§ Your instructions
Copy each line of the data below with the word "boot".

§ Material for this task
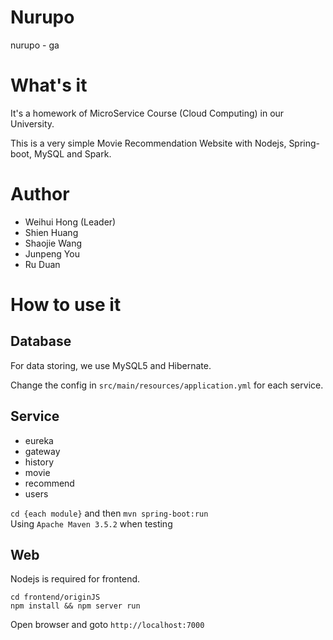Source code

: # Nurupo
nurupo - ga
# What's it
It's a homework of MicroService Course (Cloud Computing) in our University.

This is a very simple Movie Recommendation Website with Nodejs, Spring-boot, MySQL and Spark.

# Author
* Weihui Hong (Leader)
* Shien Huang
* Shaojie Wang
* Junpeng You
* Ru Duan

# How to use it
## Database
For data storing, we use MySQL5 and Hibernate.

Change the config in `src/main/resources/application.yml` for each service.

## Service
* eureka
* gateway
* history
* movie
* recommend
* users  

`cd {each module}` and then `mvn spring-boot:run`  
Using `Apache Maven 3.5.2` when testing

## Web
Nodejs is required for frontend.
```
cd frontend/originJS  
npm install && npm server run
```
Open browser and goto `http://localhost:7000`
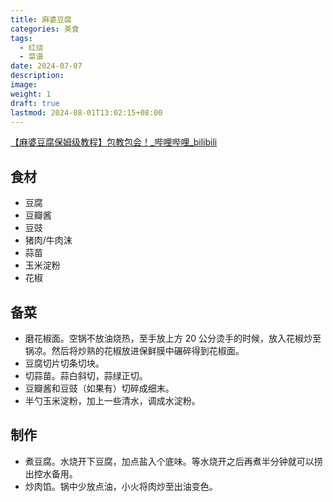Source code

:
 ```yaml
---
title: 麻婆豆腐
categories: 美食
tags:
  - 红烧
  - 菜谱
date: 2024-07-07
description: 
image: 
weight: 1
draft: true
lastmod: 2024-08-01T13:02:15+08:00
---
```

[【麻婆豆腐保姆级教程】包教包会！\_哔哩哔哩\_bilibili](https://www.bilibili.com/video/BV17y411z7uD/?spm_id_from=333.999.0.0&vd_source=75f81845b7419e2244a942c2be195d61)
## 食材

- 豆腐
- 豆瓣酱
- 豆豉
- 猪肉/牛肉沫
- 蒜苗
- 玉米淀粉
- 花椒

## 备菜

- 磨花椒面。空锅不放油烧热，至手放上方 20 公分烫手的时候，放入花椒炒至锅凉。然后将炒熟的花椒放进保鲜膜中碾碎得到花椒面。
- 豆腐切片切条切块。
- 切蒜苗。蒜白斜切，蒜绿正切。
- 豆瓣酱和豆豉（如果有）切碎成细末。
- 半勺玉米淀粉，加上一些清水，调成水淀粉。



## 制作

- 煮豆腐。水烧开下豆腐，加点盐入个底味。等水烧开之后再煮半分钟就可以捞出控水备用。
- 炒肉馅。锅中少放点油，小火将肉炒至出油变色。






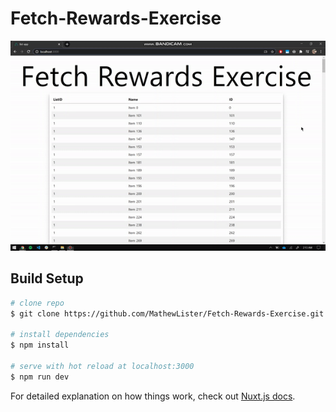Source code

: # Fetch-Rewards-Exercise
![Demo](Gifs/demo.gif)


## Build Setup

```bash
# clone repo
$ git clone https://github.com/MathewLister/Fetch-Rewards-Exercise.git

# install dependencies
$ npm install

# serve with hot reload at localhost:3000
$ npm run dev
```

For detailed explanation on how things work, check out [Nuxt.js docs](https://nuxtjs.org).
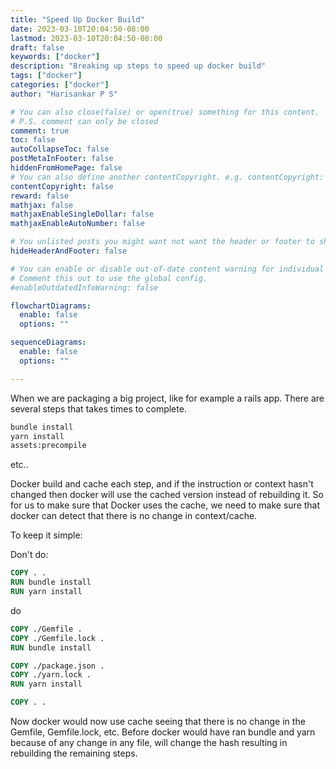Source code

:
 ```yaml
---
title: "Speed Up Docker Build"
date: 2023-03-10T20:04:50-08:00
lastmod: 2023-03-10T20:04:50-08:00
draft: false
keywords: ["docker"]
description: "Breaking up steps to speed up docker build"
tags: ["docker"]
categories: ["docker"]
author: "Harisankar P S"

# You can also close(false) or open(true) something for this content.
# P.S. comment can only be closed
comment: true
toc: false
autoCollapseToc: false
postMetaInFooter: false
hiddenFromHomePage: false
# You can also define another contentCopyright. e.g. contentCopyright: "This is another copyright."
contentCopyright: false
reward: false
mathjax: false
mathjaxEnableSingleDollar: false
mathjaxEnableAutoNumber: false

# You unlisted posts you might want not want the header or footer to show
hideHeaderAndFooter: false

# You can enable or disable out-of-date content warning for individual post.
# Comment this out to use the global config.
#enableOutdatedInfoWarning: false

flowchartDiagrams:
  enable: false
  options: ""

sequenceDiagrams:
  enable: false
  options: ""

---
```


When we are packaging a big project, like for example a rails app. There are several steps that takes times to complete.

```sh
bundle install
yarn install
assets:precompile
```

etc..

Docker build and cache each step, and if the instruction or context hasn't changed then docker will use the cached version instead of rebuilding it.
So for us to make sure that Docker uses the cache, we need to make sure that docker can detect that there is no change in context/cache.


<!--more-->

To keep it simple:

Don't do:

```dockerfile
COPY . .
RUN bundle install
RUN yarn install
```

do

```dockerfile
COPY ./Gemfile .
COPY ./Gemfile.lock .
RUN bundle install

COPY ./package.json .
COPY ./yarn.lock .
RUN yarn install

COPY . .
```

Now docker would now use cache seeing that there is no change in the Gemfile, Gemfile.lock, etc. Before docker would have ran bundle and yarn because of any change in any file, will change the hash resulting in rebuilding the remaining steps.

§ Solution for this exercise
This is a very simple Movie Recommendation Website with Nodejs, Spring-boot, MySQL and Spark.
`cd {each module}` and then `mvn spring-boot:run`  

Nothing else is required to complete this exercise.